Mama Ru continued her RDR Season 9 media domination tour. Today, she speaks to Entertainment Weekly about Gaga, Trump, and the fabulous Tammie Brown.
Entertainment Weekly: It almost feels like she was already so much a part of the family and the legacy of this show because of how close to the gay community she is. Did it feel organic when she stepped on set?
RuPaul: I’ve worked with her before, so there’s an ease and familiarity that is apparent when you watch her. We had a fabulous time with Gaga. She was in heaven because this is all so much a part of her wheelhouse and what she does with imagery, costumes, and the way she presents herself.
Did you guys share any meaningful moments that the cameras didn’t catch? I imagine there was a lot of gratitude on her part.
There were lots of memorable moments and lots of gratitude.

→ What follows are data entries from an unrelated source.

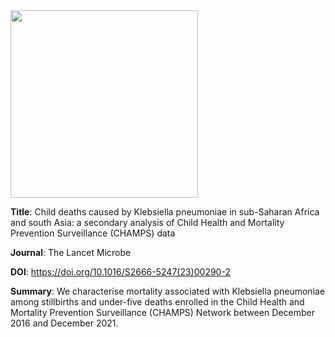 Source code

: <img src="https://github.com/user-attachments/assets/f3173b8b-45b9-4a20-8066-4d1fa178a657" width="300">

**Title**: Child deaths caused by Klebsiella pneumoniae in sub-Saharan Africa and south Asia: a secondary analysis of Child Health and Mortality Prevention Surveillance (CHAMPS) data

**Journal**: The Lancet Microbe

**DOI**: https://doi.org/10.1016/S2666-5247(23)00290-2

**Summary**: We characterise mortality associated with Klebsiella pneumoniae among stillbirths and under-five deaths enrolled in the Child Health and Mortality Prevention Surveillance (CHAMPS) Network between December 2016 and December 2021.
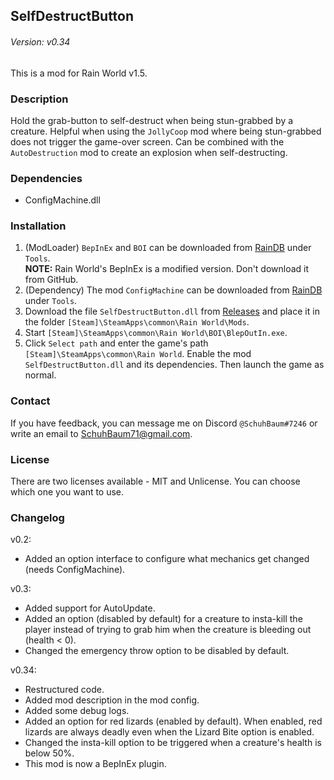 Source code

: ## SelfDestructButton
###### Version: v0.34
This is a mod for Rain World v1.5.

### Description
Hold the grab-button to self-destruct when being stun-grabbed by a creature. 
Helpful when using the `JollyCoop` mod where being stun-grabbed does not trigger the game-over screen. Can be combined with the `AutoDestruction` mod to create an explosion when self-destructing.

### Dependencies
- ConfigMachine.dll

### Installation
1. (ModLoader) `BepInEx` and `BOI` can be downloaded from [RainDB](https://www.raindb.net/) under `Tools`.  
  **NOTE:** Rain World's BepInEx is a modified version. Don't download it from GitHub.
2. (Dependency) The mod `ConfigMachine` can be downloaded from [RainDB](https://www.raindb.net/) under `Tools`.
3. Download the file  `SelfDestructButton.dll` from [Releases](https://github.com/SchuhBaum/SelfDestructButton/releases) and place it in the folder `[Steam]\SteamApps\common\Rain World\Mods`.
4. Start `[Steam]\SteamApps\common\Rain World\BOI\BlepOutIn.exe`.
5. Click `Select path` and enter the game's path `[Steam]\SteamApps\common\Rain World`. Enable the mod `SelfDestructButton.dll` and its dependencies. Then launch the game as normal. 

### Contact
If you have feedback, you can message me on Discord `@SchuhBaum#7246` or write an email to SchuhBaum71@gmail.com.

### License
There are two licenses available - MIT and Unlicense. You can choose which one you want to use.  

### Changelog
v0.2:
- Added an option interface to configure what mechanics get changed (needs ConfigMachine).

v0.3:
- Added support for AutoUpdate.
- Added an option (disabled by default) for a creature to insta-kill the player instead of trying to grab him when the creature is bleeding out (health < 0).
- Changed the emergency throw option to be disabled by default.

v0.34:
- Restructured code.
- Added mod description in the mod config.
- Added some debug logs.
- Added an option for red lizards (enabled by default). When enabled, red lizards are always deadly even when the Lizard Bite option is enabled.
- Changed the insta-kill option to be triggered when a creature's health is below 50%.
- This mod is now a BepInEx plugin. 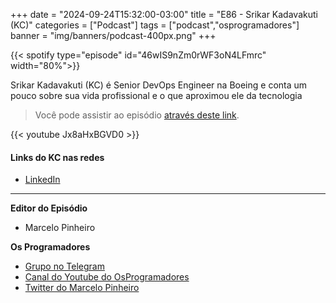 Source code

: +++
date = "2024-09-24T15:32:00-03:00"
title = "E86 - Srikar Kadavakuti (KC)"
categories = ["Podcast"]
tags = ["podcast","osprogramadores"]
banner = "img/banners/podcast-400px.png"
+++

{{< spotify type="episode" id="46wIS9nZm0rWF3oN4LFmrc" width="80%">}}

Srikar Kadavakuti (KC) é Senior DevOps Engineer na Boeing e conta um pouco sobre sua vida profissional e o que aproximou ele da tecnologia

> Você pode assistir ao episódio [através deste link](https://www.youtube.com/watch?v=Jx8aHxBGVD0).

{{< youtube Jx8aHxBGVD0 >}}

#### Links do KC nas redes

* [LinkedIn](https://www.linkedin.com/in/srikar-kc/)

___


**Editor do Episódio**

- Marcelo Pinheiro

**Os Programadores**

- [Grupo no Telegram](https://t.me/osprogramadores)
- [Canal do Youtube do OsProgramadores](https://www.youtube.com/channel/UCt_YNYGl6K5yNXlXEQDdwWg?view_as=subscriber)
- [Twitter do Marcelo Pinheiro](https://twitter.com/mpinheir) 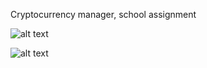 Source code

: Cryptocurrency manager, school assignment

![alt text](https://i.imgur.com/bTc26JO.jpg)

![alt text](https://i.imgur.com/qpySsiU.jpg)
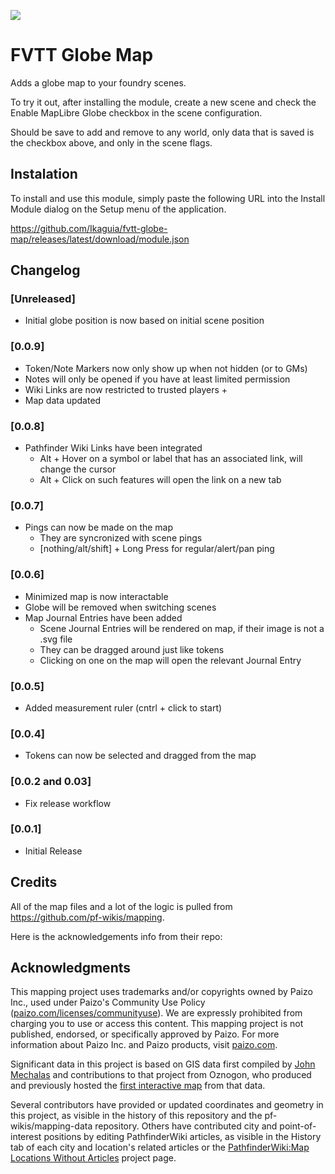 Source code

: ![](https://img.shields.io/badge/Foundry-v13-informational)

# FVTT Globe Map

Adds a globe map to your foundry scenes.

To try it out, after installing the module, create a new scene and check the Enable MapLibre Globe checkbox in the scene configuration.

Should be save to add and remove to any world, only data that is saved is the checkbox above, and only in the scene flags.

## Instalation

To install and use this module, simply paste the following URL into the Install Module dialog on the Setup menu of the application.

https://github.com/Ikaguia/fvtt-globe-map/releases/latest/download/module.json

## Changelog

### [Unreleased]

- Initial globe position is now based on initial scene position

### [0.0.9]

- Token/Note Markers now only show up when not hidden (or to GMs)
- Notes will only be opened if you have at least limited permission
- Wiki Links are now restricted to trusted players +
- Map data updated

### [0.0.8]

- Pathfinder Wiki Links have been integrated
  - Alt + Hover on a symbol or label that has an associated link, will change the cursor
  - Alt + Click on such features will open the link on a new tab

### [0.0.7]

- Pings can now be made on the map
  - They are syncronized with scene pings
  - [nothing/alt/shift] + Long Press for regular/alert/pan ping

### [0.0.6]

- Minimized map is now interactable
- Globe will be removed when switching scenes
- Map Journal Entries have been added
  - Scene Journal Entries will be rendered on map, if their image is not a .svg file
  - They can be dragged around just like tokens
  - Clicking on one on the map will open the relevant Journal Entry

### [0.0.5]

- Added measurement ruler (cntrl + click to start)

### [0.0.4]

- Tokens can now be selected and dragged from the map

### [0.0.2 and 0.03]

- Fix release workflow

### [0.0.1]

- Initial Release

## Credits

All of the map files and a lot of the logic is pulled from https://github.com/pf-wikis/mapping.

Here is the acknowledgements info from their repo:

## Acknowledgments

This mapping project uses trademarks and/or copyrights owned by Paizo Inc., used under Paizo's Community Use Policy ([paizo.com/licenses/communityuse](https://paizo.com/licenses/communityuse)). We are expressly prohibited from charging you to use or access this content. This mapping project is not published, endorsed, or specifically approved by Paizo. For more information about Paizo Inc. and Paizo products, visit [paizo.com](https://paizo.com).

Significant data in this project is based on GIS data first compiled by [John Mechalas](https://www.dungeonetics.com/golarion-geography/index.html) and contributions to that project from Oznogon, who produced and previously hosted the [first interactive map](https://oznogon.com/golarion-tile) from that data.

Several contributors have provided or updated coordinates and geometry in this project, as visible in the history of this repository and the pf-wikis/mapping-data repository. Others have contributed city and point-of-interest positions by editing PathfinderWiki articles, as visible in the History tab of each city and location's related articles or the [PathfinderWiki:Map Locations Without Articles](https://pathfinderwiki.com/wiki/PathfinderWiki:Map_Locations_Without_Articles) project page.
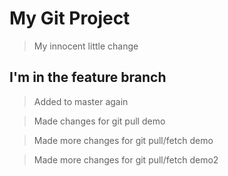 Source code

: # My Git Project

> My innocent little change

## I'm in the feature branch

> Added to master again

> Made changes for git pull demo

> Made more changes for git pull/fetch demo

> Made more changes for git pull/fetch demo2
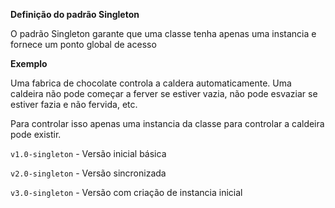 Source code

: **Definição do padrão Singleton**
 
 O padrão Singleton garante que uma classe tenha apenas uma instancia e fornece um ponto 
 global de acesso
 
 **Exemplo** 
 
 Uma fabrica de chocolate controla a caldera automaticamente. Uma caldeira não pode 
 começar a ferver se estiver vazia, não pode esvaziar se estiver fazia e não fervida,
 etc.
 
 Para controlar isso apenas uma instancia da classe para controlar a caldeira pode 
 existir.
 
 `v1.0-singleton` - Versão inicial básica
 
 `v2.0-singleton` - Versão sincronizada
 
  `v3.0-singleton` - Versão com criação de instancia inicial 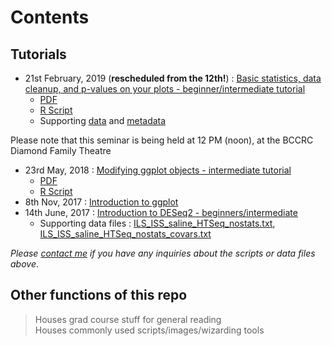 # Contents  
## Tutorials  
- 21st February, 2019 (**rescheduled from the 12th!**) : 
[Basic statistics, data cleanup, and p-values on your plots - beginner/intermediate tutorial](seminars/teaching/r_stats_beginners_12022019/ggplot_basicstats.html)  
	- [PDF](seminars/teaching/r_stats_beginners_12022019/ggplot_basicstats.pdf)  
	- [R Script](seminars/teaching/r_stats_beginners_12022019/ggplot_basicstats.R)  
	- Supporting [data](seminars/teaching/r_stats_beginners_12022019/data_sp_scaled.txt) and [metadata](seminars/teaching/r_stats_beginners_12022019/metadata.txt) 

Please note that this seminar is being held at 12 PM (noon), at the BCCRC Diamond Family Theatre  
- 23rd May, 2018 : [Modifying ggplot objects - intermediate tutorial](seminars/teaching/r_ggplot2_intermediate_23052018/ggplot_themes-panels.html)  
	- [PDF](seminars/teaching/r_ggplot2_intermediate_23052018/ggplot_themes-panels.pdf)  
	- [R Script](seminars/teaching/r_ggplot2_intermediate_23052018/ggplot_themes-panels.R)  
- 8th Nov, 2017 : [Introduction to ggplot](seminars/teaching/r_ggplot2_beginners_08112017/ggplot_intro.pdf)  
- 14th June, 2017 : [Introduction to DESeq2 - beginners/intermediate](seminars/teaching/r_deseq2_beginners_14062017/scripts/Rtutorial_RNAseq_clustering_DE_ILS_ISS.pdf)  
  - Supporting data files : [ILS_ISS_saline_HTSeq_nostats.txt](seminars/teaching/r_deseq2_beginners_14062017/scripts/ILS_ISS_saline_HTSeq_nostats.txt), [ILS_ISS_saline_HTSeq_nostats_covars.txt](seminars/teaching/r_deseq2_beginners_14062017/scripts/ILS_ISS_saline_HTSeq_nostats_covars.txt)
  
*Please [contact me](https://jasgrewal.github.io) if you have any inquiries about the scripts or data files above*.  

## Other functions of this repo   
> Houses grad course stuff for general reading  
> Houses commonly used scripts/images/wizarding tools
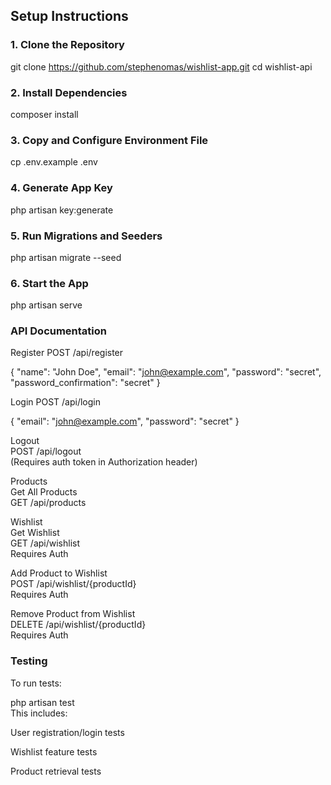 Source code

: ##  Setup Instructions

### 1. Clone the Repository

git clone https://github.com/stephenomas/wishlist-app.git
cd wishlist-api

### 2. Install Dependencies

composer install

### 3. Copy and Configure Environment File

cp .env.example .env

### 4.  Generate App Key

php artisan key:generate

### 5.  Run Migrations and Seeders

php artisan migrate --seed

### 6.  Start the App

php artisan serve

### API Documentation

Register
POST /api/register

{
  "name": "John Doe",
  "email": "john@example.com",
  "password": "secret",
  "password_confirmation": "secret"
}

Login
POST /api/login

{
  "email": "john@example.com",
  "password": "secret"
}

Logout  
POST /api/logout  
(Requires auth token in Authorization header)  

Products  
Get All Products  
GET /api/products  

Wishlist  
Get Wishlist  
GET /api/wishlist  
Requires Auth  

Add Product to Wishlist  
POST /api/wishlist/{productId}  
Requires Auth  

Remove Product from Wishlist  
DELETE /api/wishlist/{productId}  
Requires Auth  

### Testing

To run tests:  

php artisan test  
This includes:  

User registration/login tests  

Wishlist feature tests  

Product retrieval tests  
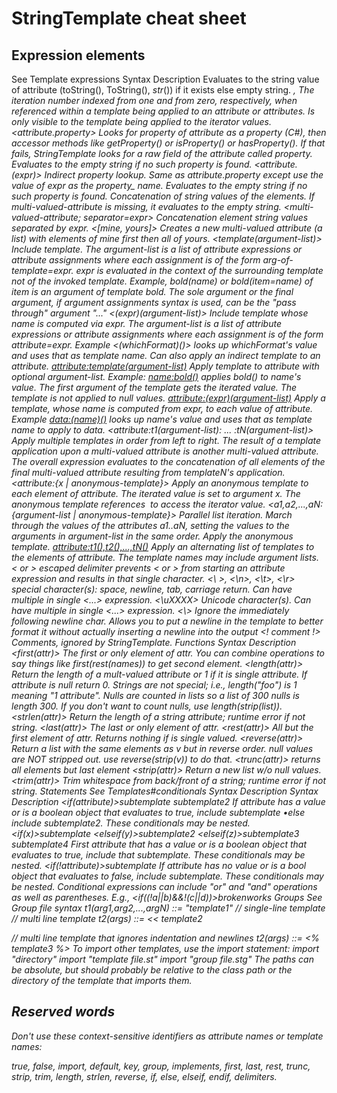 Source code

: # StringTemplate cheat sheet

## Expression elements

See Template expressions
Syntax
Description
<attribute>
Evaluates to the string value of attribute (toString(), ToString(), _str_()) if it exists else empty string.
<i>, <i0>
The iteration number indexed from one and from zero, respectively, when referenced within a template being applied to an attribute or attributes. Is only visible to the template being applied to the iterator values.
<attribute.property>
Looks for property of attribute as a property (C#), then accessor methods like getProperty() or isProperty() or hasProperty(). If that fails, StringTemplate looks for a raw field of the attribute called property. Evaluates to the empty string if no such property is found.
<attribute.(expr)>
Indirect property lookup. Same as attribute.property except use the value of expr as the property_ name. Evaluates to the empty string if no such property is found.
<multi-valued-attribute>
Concatenation of string values of the elements. If multi-valued-attribute is missing, it evaluates to the empty string.
<multi-valued-attribute; separator=expr>
Concatenation element string values separated by expr.
<[mine, yours]>
Creates a new multi-valued attribute (a list) with elements of mine first then all of yours.
<template(argument-list)>
Include template. The argument-list is a list of attribute expressions or attribute assignments where each assignment is of the form arg-of-template=expr. expr is evaluated in the context of the surrounding template not of the invoked template. Example, bold(name) or bold(item=name) of item is an argument of template bold. The sole argument or the final argument, if argument assignments syntax is used, can be the "pass through" argument "..."
<(expr)(argument-list)>
Include template whose name is computed via expr. The argument-list is a list of attribute expressions or attribute assignments where each assignment is of the form attribute=expr. Example <(whichFormat)()> looks up whichFormat's value and uses that as template name. Can also apply an indirect template to an attribute.
<attribute:template(argument-list)>
Apply template to attribute with optional argument-list.  Example: <name:bold()> applies bold() to name's value. The first argument of the template gets the iterated value. The template is not applied to null values.
<attribute:(expr)(argument-list)>
Apply a template, whose name is computed from expr, to each value of attribute. Example <data:(name)()> looks up name's value and uses that as template name to apply to data.
<attribute:t1(argument-list): ... :tN(argument-list)>
Apply multiple templates in order from left to right. The result of a template application upon a multi-valued attribute is another multi-valued attribute. The overall expression evaluates to the concatenation of all elements of the final multi-valued attribute resulting from templateN's application.
<attribute:{x | anonymous-template}>
Apply an anonymous template to each element of attribute.  The iterated value is set to argument x. The anonymous template references ﻿<x> to access the iterator value.
<a1,a2,...,aN:{argument-list | anonymous-template}>
Parallel list iteration. March through the values of the attributes a1..aN, setting the values to the arguments in argument-list in the same order. Apply the anonymous template.
<attribute:t1(),t2(),...,tN()>
Apply an alternating list of templates to the elements of attribute. The template names may include argument lists.
\< or \>
escaped delimiter prevents < or > from starting an attribute expression and results in that single character.
<\ >, <\n>, <\t>, <\r>
special character(s): space, newline, tab, carriage return. Can have multiple in single <...> expression.
<\uXXXX>
Unicode character(s). Can have multiple in single <...> expression.
<\\>
Ignore the immediately following newline char. Allows you to put a newline in the template to better format it without actually inserting a newline into the output
<! comment !>
Comments, ignored by StringTemplate.
Functions
Syntax
Description
<first(attr)>
The first or only element of attr. You can combine operations to say things like first(rest(names)) to get second element.
<length(attr)>
Return the length of a mult-valued attribute or 1 if it is single attribute. If attribute is null return 0. Strings are not special; i.e., length("foo") is 1 meaning "1 attribute". Nulls are counted in lists so a list of 300 nulls is length 300. If you don't want to count nulls, use length(strip(list)).
<strlen(attr)>
Return the length of a string attribute; runtime error if not string.
<last(attr)>
The last or only element of attr.
<rest(attr)>
All but the first element of attr. Returns nothing if <attr> is single valued.
<reverse(attr)>
Return a list with the same elements as v but in reverse order. null values are NOT stripped out. use reverse(strip(v)) to do that.
<trunc(attr)>
returns all elements but last element
<strip(attr)>
Return a new list w/o null values.
<trim(attr)>
Trim whitespace from back/front of a string; runtime error if not string.
Statements
See Templates#conditionals
Syntax
Description
Syntax
Description
<if(attribute)>subtemplate 
<else>subtemplate2 
<endif>
If attribute has a value or is a boolean object that evaluates to true, include subtemplate •else include subtemplate2. These conditionals may be nested.
<if(x)>subtemplate 
<elseif(y)>subtemplate2 
<elseif(z)>subtemplate3 
<else>subtemplate4 
<endif>
First attribute that has a value or is a boolean object that evaluates to true, include that subtemplate. These conditionals may be nested.
<if(!attribute)>subtemplate<endif>
If attribute has no value or is a bool object that evaluates to false, include subtemplate. These conditionals may be nested.
Conditional expressions can include "or" and "and" operations as well as parentheses. E.g.,
<if((!a||b)&&!(c||d))>broken<else>works<endif>
Groups
See Group file syntax
t1(arg1,arg2,...,argN) ::= "template1" // single-line template
// multi line template
t2(args) ::= << 
template2
>>
// multi line template that ignores indentation and newlines
t2(args) ::= <%
template3
%>
To import other templates, use the import statement:
import "directory"
import "template file.st"
import "group file.stg"
The paths can be absolute, but should probably be relative to the class path or the directory of the template that imports them.

## Reserved words

Don't use these context-sensitive identifiers as attribute names or template names:

true, false, import, default, key, group, implements, first, last, rest, trunc, strip, trim, length, strlen, reverse, if, else, elseif, endif, delimiters.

When she kneeled to kiss my hand on the runway, that was unexpected and lovely. It goes to show you what a sweetheart she is.
You have had other pop stars on this show as judges, though. Did Gaga bring a different energy?
Yes: her appreciation! She comes from this background of downtown New York City clubs, so that was the difference between her and other guests who’ve been appreciative of what we do but don’t know where we come from. She comes from that world.
On the Power of Drag:
This season’s cast seems like such an eclectic group, but will they keep longtime Drag Race fans happy and also spice things up a bit?
Anyone who actually makes it on the show already has such an interesting backstory. Anyone who chooses to do drag in a male-dominated culture is a superhero because these are precisely the things we, as boys, are told not to do. The number one taboo for boys is to be feminine, so for someone to not only override their internal directive but society’s directive, is mind-boggling and heroic. It’s courageous. Automatically, they’re super interesting and I think the audience will find them super interesting. I know they will.
On Tammie Brown:
How involved are you in the casting process?
I’m there from the very beginning to the very end… This is my world. It’s been my world for the past 35 years. All of the other people involved trust me. There are the other producers, and then there’s the network. They’re the main entities… but usually I get my way. [Laughs]
I’d expect nothing less!
[Laughs]. Tammie Brown in the first season, she’s one I had to fight for. I needed to represent that sort of kooky, irreverent style of drag that was very eccentric. Initially, the network didn’t understand it, but ultimately we got Tammie Brown.
Given how Trump has treated the LGBT community as of late, I feel like that might be hard for a lot of young people to do right now.
Our show is important now more than ever before, and that’s why I’m so proud of it. Young people need to know there are ways for them to navigate this life. Our show has been a great way not just for drag queens, but also for anyone who dances to the beat of a different drummer to see the courage, the family, and the tribe band together to support one another.